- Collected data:
▶

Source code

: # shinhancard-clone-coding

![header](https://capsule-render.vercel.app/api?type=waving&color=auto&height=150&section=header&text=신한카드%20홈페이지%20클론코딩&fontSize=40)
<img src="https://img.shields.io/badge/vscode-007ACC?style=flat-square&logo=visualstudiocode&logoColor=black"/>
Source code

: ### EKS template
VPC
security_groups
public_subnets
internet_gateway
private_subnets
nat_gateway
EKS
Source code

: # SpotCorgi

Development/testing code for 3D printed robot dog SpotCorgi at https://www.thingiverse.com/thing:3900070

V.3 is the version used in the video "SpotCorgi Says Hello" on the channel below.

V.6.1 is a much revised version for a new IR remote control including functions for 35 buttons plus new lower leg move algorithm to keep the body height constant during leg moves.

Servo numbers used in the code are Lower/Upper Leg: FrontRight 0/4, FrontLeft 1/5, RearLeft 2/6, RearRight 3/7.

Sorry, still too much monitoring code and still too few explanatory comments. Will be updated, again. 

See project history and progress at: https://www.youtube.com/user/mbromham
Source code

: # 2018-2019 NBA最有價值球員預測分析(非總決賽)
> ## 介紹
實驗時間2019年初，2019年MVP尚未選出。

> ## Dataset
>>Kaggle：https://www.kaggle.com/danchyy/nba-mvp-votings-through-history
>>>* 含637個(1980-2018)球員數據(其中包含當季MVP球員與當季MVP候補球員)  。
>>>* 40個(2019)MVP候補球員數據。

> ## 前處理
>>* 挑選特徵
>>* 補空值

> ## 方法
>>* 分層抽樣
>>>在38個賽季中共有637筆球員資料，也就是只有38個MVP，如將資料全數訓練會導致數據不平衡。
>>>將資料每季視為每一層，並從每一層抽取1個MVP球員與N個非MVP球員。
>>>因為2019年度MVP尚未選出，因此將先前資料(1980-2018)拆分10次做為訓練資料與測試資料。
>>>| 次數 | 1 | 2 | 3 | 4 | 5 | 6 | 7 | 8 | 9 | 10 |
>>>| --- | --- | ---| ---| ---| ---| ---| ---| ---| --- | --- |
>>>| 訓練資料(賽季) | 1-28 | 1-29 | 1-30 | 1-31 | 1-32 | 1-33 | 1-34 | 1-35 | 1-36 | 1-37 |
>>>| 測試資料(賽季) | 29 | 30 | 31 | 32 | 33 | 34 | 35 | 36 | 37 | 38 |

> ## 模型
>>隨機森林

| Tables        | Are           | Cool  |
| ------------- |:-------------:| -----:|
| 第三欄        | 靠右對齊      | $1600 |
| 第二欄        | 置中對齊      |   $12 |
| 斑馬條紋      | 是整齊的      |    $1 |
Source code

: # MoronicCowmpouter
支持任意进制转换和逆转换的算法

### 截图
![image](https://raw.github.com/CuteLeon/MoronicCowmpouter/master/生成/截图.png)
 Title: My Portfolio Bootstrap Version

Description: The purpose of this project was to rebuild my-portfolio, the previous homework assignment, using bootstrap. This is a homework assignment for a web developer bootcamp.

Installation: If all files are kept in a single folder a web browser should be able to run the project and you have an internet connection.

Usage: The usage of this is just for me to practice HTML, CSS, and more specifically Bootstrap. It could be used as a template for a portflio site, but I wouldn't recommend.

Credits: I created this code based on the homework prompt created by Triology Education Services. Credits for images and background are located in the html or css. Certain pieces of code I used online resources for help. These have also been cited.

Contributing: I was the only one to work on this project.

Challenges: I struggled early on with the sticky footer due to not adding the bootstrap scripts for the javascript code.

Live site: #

◀
▶

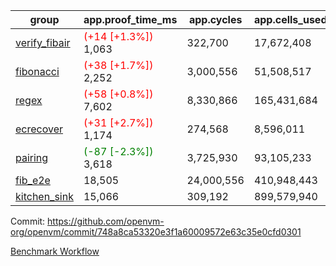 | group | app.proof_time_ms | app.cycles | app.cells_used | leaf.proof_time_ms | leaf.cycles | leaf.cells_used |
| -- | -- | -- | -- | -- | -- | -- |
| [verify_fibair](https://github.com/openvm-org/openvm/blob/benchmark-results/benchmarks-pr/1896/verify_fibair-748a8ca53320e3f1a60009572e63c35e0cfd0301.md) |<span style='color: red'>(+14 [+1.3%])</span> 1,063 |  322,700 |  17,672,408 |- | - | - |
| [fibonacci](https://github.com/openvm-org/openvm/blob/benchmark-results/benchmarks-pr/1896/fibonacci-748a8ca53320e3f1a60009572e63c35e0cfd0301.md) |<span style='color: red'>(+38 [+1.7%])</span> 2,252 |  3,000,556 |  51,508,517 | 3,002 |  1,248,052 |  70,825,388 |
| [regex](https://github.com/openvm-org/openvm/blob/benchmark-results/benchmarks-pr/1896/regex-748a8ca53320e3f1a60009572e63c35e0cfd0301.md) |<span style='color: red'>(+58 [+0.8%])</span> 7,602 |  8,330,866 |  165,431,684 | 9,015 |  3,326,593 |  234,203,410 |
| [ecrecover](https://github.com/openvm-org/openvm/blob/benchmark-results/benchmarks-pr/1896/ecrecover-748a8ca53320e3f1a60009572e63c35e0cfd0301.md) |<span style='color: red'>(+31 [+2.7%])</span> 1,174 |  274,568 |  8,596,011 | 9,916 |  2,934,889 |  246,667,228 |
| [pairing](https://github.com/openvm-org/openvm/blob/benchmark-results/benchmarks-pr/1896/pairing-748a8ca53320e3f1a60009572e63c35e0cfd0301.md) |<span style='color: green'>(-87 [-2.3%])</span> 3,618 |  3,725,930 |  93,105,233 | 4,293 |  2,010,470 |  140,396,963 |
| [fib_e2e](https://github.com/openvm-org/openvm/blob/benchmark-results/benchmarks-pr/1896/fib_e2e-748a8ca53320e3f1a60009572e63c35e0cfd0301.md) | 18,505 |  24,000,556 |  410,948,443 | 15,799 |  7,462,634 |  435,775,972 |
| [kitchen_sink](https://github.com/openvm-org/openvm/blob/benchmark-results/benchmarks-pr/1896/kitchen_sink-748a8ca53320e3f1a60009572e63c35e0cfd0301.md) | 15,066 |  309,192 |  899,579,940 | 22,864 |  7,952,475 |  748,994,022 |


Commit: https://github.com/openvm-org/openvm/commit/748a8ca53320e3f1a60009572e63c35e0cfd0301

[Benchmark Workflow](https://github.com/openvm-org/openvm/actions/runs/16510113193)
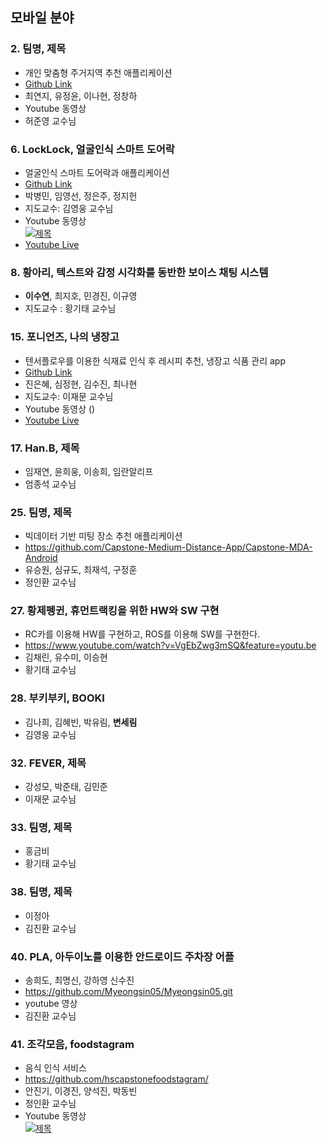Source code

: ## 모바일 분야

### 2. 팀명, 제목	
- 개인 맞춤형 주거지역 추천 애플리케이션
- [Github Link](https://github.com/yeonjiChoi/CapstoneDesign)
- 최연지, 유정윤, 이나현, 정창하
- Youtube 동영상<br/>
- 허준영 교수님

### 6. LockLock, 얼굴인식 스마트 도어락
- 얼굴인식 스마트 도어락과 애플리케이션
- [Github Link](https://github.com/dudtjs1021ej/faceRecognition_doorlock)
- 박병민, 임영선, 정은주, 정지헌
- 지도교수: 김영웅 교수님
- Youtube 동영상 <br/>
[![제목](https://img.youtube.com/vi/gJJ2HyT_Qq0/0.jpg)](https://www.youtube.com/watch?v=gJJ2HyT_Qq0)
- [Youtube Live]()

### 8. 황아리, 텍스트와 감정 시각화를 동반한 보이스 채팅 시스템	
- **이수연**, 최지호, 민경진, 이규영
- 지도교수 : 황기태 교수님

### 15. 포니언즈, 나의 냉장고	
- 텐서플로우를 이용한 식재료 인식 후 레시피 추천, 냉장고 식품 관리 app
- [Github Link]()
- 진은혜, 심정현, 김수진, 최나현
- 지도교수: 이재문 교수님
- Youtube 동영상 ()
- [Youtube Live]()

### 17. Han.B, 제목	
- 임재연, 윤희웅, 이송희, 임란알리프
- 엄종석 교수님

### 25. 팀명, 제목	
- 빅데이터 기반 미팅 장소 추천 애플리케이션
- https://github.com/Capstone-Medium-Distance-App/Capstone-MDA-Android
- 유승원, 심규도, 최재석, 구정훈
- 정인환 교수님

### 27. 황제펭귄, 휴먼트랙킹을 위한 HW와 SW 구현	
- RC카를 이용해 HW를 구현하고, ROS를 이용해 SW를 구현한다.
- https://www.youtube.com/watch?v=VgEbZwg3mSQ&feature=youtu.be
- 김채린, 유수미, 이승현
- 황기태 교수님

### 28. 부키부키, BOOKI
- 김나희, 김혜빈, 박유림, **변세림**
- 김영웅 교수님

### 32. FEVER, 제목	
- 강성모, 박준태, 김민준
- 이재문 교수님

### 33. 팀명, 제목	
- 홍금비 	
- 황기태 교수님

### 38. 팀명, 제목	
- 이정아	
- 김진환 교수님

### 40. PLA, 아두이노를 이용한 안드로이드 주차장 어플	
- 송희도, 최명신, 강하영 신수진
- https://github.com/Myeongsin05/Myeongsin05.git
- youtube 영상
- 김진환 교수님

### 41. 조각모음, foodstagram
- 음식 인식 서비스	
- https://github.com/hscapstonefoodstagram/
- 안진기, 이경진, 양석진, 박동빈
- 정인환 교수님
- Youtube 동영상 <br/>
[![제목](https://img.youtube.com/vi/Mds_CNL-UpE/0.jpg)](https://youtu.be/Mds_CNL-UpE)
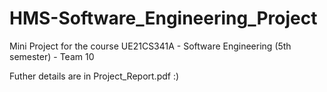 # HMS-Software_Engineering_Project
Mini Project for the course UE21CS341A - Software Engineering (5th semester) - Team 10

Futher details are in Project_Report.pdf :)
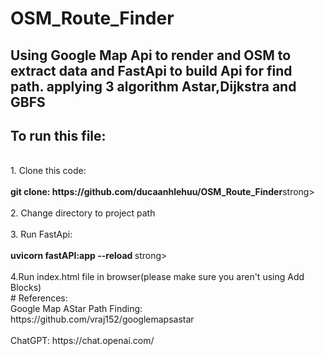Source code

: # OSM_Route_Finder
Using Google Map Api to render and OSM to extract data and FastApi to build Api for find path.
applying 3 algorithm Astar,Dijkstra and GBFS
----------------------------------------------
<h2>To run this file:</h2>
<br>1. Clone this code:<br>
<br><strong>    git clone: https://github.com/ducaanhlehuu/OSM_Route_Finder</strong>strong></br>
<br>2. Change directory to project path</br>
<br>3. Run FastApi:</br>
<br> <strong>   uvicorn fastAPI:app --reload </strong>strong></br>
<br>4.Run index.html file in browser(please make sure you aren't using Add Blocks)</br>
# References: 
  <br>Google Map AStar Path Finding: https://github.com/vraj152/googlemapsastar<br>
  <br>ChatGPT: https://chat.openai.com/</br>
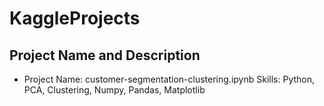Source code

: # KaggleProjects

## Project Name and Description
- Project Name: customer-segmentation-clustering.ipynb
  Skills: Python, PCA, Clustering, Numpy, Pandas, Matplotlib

◀
▶

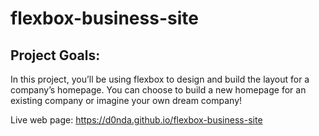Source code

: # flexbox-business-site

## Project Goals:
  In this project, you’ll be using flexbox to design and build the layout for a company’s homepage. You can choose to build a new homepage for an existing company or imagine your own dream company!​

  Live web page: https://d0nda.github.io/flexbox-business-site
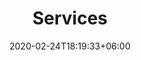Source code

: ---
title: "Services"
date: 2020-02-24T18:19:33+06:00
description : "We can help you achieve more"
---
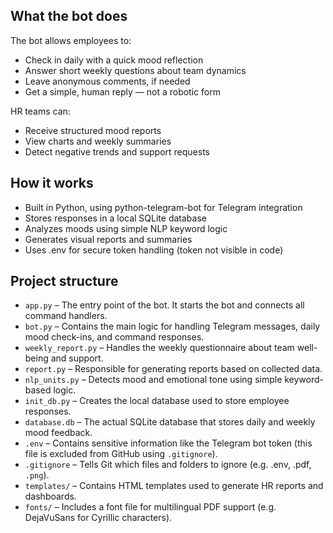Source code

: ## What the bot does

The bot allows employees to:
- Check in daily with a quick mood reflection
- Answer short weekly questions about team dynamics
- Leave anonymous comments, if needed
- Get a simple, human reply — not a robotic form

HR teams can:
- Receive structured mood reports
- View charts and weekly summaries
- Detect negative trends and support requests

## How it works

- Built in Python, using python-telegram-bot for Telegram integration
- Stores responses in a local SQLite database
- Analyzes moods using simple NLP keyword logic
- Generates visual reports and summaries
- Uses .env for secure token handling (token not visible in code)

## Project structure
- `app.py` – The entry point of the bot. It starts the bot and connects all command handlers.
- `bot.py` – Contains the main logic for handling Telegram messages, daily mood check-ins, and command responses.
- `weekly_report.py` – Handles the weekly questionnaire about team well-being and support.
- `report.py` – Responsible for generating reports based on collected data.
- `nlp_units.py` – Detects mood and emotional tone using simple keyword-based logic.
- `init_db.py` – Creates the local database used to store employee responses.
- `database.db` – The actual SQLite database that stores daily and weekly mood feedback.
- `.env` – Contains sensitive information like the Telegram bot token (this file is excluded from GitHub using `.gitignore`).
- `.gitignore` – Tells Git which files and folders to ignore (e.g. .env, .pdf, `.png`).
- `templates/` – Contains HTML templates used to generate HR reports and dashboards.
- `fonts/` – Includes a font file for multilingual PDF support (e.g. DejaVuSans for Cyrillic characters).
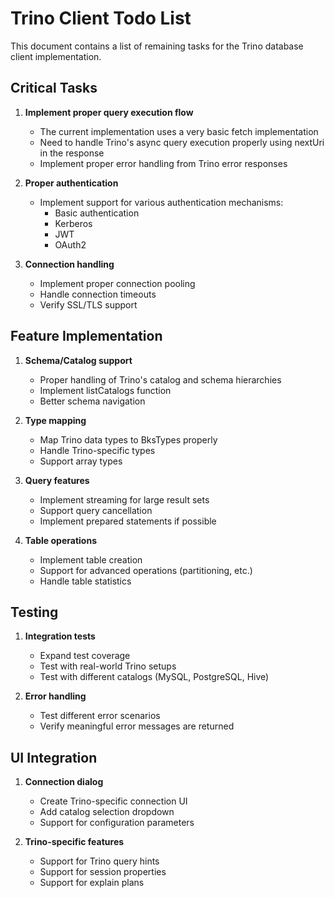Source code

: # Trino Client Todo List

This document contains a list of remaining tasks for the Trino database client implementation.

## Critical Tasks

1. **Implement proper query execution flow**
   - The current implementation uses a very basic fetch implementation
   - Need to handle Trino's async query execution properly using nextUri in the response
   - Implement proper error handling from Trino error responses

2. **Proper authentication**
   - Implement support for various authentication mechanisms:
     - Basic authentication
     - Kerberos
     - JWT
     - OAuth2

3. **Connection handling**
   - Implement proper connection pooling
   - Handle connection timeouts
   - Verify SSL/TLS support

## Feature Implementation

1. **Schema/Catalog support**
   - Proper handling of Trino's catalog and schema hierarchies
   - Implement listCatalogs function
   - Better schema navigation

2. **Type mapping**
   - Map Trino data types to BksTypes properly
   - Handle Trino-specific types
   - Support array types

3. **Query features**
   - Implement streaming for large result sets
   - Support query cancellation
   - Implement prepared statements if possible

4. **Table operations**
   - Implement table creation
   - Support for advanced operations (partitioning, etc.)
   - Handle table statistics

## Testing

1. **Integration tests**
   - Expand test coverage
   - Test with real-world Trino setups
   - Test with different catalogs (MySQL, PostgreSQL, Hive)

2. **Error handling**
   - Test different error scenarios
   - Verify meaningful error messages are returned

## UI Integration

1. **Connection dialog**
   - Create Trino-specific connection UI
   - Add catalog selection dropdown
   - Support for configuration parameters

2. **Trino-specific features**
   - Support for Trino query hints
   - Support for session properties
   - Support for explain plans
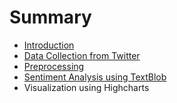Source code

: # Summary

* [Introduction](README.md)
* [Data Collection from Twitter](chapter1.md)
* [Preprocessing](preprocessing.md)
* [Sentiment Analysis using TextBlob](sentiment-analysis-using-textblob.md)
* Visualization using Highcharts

◀

- To do:
In the entries above, find every line holding the word "SQLite" and copy it out.

- Answer section:
- Stores responses in a local SQLite database
- `database.db` – The actual SQLite database that stores daily and weekly mood feedback.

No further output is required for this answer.